* DATA SECTION *
^^^^^^^^
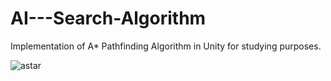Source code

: # AI---Search-Algorithm

Implementation of A* Pathfinding Algorithm in Unity for studying purposes.

![astar](https://cloud.githubusercontent.com/assets/23743591/20633507/9b6bedf0-b347-11e6-8319-eaaedc700ae0.PNG)
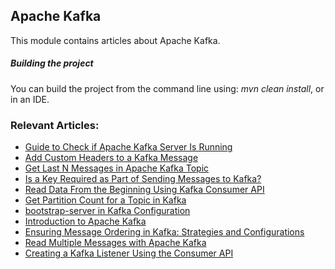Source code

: ## Apache Kafka

This module contains articles about Apache Kafka.

##### Building the project
You can build the project from the command line using: *mvn clean install*, or in an IDE.

### Relevant Articles:
- [Guide to Check if Apache Kafka Server Is Running](https://www.baeldung.com/apache-kafka-check-server-is-running)
- [Add Custom Headers to a Kafka Message](https://www.baeldung.com/java-kafka-custom-headers)
- [Get Last N Messages in Apache Kafka Topic](https://www.baeldung.com/java-apache-kafka-get-last-n-messages)
- [Is a Key Required as Part of Sending Messages to Kafka?](https://www.baeldung.com/java-kafka-message-key)
- [Read Data From the Beginning Using Kafka Consumer API](https://www.baeldung.com/java-kafka-consumer-api-read)
- [Get Partition Count for a Topic in Kafka](https://www.baeldung.com/java-kafka-partition-count-topic)
- [bootstrap-server in Kafka Configuration](https://www.baeldung.com/java-kafka-bootstrap-server)
- [Introduction to Apache Kafka](https://www.baeldung.com/apache-kafka)
- [Ensuring Message Ordering in Kafka: Strategies and Configurations](https://www.baeldung.com/kafka-message-ordering)
- [Read Multiple Messages with Apache Kafka](https://www.baeldung.com/kafka-read-multiple-messages)
- [Creating a Kafka Listener Using the Consumer API](https://www.baeldung.com/kafka-create-listener-consumer-api)

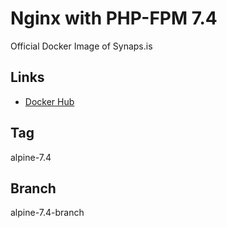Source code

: # Nginx with PHP-FPM 7.4

Official Docker Image of Synaps.is

## Links

- [Docker Hub](https://hub.docker.com/repository/docker/syis/php-nginx)

## Tag

alpine-7.4

## Branch

alpine-7.4-branch
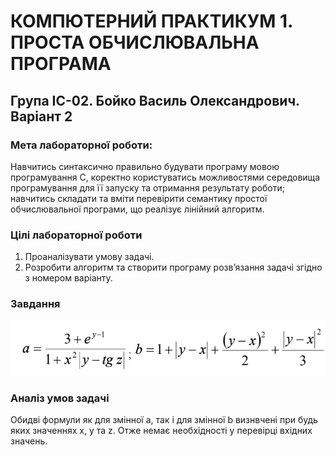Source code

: # КОМПЮТЕРНИЙ ПРАКТИКУМ 1. ПРОСТА ОБЧИСЛЮВАЛЬНА ПРОГРАМА

## Група ІС-02. Бойко Василь Олександрович. Варіант 2

### Мета лабораторної роботи:

Навчитись синтаксично правильно будувати програму мовою
програмування C, коректно користуватись можливостями середовища
програмування для її запуску та отримання результату роботи; навчитись
складати та вміти перевірити семантику простої обчислювальної програми, що
реалізує лінійний алгоритм.

### Цілі лабораторної роботи

1. Проаналізувати умову задачі.
2. Розробити алгоритм та створити програму розв’язання задачі згідно з
   номером варіанту.

### Завдання

![вихідна формула](formula.png)

### Аналіз умов задачі

Обидві формули як для змінної a, так і для змінної b визнвчені при будь яких значеннях x, y та z. Отже немає необхідності у перевірці вхідних значень.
^^^^^^^^
Go through the material and copy every line in which the word "project" occurs.

##### Building the project
You can build the project from the command line using: *mvn clean install*, or in an IDE.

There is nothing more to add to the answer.